● **INPUT DATA**
————————
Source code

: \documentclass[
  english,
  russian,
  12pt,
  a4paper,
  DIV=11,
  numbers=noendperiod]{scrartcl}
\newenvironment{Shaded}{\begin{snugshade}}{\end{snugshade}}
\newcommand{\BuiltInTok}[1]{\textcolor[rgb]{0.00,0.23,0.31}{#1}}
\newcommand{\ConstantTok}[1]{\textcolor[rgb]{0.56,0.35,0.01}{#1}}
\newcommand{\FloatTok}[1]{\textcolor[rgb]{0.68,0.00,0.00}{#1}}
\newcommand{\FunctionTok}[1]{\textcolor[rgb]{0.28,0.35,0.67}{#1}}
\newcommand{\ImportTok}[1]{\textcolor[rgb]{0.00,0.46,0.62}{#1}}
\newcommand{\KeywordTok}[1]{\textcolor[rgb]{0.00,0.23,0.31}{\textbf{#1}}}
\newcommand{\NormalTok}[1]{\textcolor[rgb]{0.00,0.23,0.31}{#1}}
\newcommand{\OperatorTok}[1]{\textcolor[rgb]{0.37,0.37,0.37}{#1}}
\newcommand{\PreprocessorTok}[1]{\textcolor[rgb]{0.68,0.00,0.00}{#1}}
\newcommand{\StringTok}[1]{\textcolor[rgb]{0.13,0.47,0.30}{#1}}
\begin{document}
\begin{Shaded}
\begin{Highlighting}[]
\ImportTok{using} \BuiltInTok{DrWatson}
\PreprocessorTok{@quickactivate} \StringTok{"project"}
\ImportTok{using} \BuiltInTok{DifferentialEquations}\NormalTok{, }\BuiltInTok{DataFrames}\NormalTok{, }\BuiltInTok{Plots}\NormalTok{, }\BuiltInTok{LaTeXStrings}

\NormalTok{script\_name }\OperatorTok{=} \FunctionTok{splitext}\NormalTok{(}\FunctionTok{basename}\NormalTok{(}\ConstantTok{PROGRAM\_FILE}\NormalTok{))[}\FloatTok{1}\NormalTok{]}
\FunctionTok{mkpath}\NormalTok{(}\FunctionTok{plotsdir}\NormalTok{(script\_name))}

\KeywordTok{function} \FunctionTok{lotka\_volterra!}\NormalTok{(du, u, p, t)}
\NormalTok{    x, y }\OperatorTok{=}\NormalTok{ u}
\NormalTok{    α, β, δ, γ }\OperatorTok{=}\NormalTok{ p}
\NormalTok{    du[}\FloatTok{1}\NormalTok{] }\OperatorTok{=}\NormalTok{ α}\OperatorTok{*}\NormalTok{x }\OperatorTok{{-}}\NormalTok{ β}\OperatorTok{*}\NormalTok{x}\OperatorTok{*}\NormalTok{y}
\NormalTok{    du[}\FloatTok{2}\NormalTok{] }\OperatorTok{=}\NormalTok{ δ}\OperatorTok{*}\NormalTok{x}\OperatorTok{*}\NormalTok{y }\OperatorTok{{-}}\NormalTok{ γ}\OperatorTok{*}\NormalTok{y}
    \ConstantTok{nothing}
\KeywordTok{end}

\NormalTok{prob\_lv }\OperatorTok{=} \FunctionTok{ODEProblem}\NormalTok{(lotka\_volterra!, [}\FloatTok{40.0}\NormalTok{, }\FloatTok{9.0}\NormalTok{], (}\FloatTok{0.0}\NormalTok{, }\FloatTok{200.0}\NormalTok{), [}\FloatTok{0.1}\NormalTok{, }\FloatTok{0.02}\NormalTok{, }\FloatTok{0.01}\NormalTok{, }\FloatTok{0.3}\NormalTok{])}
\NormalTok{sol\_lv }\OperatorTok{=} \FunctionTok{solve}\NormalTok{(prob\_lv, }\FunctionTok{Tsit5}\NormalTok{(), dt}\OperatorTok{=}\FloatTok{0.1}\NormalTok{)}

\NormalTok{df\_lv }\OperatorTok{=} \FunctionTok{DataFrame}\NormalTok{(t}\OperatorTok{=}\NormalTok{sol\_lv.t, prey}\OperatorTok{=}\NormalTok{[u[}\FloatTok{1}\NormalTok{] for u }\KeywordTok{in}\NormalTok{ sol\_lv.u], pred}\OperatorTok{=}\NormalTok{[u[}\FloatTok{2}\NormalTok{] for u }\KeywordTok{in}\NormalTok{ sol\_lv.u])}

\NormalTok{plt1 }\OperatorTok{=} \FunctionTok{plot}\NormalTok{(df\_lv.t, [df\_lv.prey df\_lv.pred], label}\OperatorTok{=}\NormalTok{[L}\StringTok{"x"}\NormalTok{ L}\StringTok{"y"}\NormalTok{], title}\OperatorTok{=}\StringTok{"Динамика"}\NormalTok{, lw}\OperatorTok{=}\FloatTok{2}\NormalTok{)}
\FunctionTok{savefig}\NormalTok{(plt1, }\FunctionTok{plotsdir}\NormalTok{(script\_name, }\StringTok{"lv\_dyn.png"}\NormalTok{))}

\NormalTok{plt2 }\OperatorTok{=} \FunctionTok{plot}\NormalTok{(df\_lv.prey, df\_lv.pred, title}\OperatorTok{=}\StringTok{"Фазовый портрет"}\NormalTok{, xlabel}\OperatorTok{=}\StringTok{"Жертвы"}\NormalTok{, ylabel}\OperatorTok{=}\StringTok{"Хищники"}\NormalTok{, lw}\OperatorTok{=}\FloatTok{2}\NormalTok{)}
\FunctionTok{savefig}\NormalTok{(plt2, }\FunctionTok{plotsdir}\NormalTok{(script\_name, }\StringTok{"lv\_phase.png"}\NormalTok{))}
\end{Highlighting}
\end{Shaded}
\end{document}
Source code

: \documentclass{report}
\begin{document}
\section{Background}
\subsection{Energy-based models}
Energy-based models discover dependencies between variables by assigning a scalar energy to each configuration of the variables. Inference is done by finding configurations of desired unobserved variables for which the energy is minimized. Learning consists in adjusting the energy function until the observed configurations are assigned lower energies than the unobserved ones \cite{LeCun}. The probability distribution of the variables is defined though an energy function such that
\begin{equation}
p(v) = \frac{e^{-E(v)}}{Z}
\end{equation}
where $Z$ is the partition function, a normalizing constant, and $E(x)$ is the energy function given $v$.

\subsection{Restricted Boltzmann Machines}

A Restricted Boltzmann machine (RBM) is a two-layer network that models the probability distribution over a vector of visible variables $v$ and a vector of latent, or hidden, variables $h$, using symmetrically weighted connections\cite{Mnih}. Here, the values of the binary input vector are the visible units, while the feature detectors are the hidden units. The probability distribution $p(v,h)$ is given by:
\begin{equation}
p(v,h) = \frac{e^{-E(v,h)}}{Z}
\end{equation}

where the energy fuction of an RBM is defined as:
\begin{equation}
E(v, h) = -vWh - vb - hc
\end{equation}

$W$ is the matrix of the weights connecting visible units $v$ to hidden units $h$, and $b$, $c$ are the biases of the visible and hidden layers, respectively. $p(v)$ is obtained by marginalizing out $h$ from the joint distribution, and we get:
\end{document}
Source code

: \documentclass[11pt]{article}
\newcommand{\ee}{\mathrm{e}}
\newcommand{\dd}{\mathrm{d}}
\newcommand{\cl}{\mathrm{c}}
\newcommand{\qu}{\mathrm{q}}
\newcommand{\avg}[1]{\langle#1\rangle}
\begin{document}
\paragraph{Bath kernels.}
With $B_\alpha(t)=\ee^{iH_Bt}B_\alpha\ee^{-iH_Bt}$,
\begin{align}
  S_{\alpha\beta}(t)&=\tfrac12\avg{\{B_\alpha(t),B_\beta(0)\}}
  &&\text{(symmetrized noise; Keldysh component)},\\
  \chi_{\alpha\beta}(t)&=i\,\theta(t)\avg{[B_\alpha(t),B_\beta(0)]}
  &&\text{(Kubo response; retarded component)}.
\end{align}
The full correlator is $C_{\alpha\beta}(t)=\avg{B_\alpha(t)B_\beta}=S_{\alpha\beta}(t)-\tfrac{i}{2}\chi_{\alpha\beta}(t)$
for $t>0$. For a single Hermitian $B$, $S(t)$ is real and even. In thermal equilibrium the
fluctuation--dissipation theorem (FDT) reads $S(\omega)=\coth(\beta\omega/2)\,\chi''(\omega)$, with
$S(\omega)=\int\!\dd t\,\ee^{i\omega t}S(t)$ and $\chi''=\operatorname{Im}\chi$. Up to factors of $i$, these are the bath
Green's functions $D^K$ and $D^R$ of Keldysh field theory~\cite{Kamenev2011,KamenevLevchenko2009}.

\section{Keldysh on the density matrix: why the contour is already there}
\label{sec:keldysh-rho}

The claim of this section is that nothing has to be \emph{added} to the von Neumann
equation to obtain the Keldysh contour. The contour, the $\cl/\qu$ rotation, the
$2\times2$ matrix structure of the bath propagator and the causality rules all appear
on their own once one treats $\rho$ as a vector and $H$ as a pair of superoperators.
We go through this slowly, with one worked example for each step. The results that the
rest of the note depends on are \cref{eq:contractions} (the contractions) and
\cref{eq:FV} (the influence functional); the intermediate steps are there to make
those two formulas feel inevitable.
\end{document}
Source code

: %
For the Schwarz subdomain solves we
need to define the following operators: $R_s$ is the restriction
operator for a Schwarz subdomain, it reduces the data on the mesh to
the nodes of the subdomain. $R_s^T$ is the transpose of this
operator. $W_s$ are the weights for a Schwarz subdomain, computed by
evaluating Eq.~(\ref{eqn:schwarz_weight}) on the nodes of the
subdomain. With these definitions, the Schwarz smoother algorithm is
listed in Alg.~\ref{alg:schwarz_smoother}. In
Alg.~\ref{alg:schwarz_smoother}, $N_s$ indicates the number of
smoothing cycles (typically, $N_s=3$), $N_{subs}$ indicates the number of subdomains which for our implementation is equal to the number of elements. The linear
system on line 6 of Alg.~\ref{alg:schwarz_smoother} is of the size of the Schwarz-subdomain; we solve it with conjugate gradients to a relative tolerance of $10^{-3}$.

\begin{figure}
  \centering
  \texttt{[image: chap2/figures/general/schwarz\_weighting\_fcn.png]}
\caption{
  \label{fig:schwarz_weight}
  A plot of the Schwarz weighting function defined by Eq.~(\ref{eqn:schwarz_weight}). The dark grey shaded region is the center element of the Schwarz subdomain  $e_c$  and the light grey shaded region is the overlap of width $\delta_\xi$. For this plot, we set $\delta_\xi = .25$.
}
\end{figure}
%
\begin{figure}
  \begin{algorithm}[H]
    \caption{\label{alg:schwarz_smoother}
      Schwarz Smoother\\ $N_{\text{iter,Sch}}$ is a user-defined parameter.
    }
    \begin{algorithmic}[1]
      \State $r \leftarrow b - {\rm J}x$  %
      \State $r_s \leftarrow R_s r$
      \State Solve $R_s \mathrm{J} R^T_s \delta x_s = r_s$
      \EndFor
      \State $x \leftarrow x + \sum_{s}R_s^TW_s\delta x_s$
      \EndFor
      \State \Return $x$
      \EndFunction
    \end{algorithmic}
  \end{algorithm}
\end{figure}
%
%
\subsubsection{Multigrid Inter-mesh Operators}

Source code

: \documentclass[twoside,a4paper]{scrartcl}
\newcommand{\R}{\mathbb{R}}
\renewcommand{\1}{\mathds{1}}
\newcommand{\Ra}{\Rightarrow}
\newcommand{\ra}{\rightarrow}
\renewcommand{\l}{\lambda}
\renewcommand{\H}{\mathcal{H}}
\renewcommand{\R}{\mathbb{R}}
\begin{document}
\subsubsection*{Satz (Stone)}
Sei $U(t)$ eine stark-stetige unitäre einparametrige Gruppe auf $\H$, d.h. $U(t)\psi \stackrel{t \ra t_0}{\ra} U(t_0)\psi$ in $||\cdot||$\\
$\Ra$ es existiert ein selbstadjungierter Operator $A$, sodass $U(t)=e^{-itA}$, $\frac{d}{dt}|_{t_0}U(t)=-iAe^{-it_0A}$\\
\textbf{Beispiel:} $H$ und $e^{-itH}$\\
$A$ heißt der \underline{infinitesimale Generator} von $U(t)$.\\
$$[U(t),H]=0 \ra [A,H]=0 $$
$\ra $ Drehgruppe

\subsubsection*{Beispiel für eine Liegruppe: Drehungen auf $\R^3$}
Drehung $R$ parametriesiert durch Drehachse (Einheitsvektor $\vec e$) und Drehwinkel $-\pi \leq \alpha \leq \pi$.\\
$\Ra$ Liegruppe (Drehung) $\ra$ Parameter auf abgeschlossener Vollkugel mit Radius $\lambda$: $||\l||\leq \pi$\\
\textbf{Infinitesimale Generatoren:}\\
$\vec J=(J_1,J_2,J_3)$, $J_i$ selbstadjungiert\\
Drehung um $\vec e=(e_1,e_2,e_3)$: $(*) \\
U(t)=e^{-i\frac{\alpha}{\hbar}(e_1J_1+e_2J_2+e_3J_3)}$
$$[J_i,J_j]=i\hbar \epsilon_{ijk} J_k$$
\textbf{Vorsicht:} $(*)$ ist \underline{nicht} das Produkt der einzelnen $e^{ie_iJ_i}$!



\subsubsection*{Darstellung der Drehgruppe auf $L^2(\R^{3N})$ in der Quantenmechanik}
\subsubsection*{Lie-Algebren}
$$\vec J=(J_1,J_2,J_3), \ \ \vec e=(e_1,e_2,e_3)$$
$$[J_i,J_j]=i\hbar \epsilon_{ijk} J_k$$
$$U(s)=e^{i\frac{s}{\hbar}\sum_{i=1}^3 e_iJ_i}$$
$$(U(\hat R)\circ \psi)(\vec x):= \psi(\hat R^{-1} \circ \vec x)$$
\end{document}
————————
Going through the listing above, copy out every line that has the string "each".

● **YOUR SOLUTION**
Energy-based models discover dependencies between variables by assigning a scalar energy to each configuration of the variables. Inference is done by finding configurations of desired unobserved variables for which the energy is minimized. Learning consists in adjusting the energy function until the observed configurations are assigned lower energies than the unobserved ones \cite{LeCun}. The probability distribution of the variables is defined though an energy function such that
We go through this slowly, with one worked example for each step. The results that the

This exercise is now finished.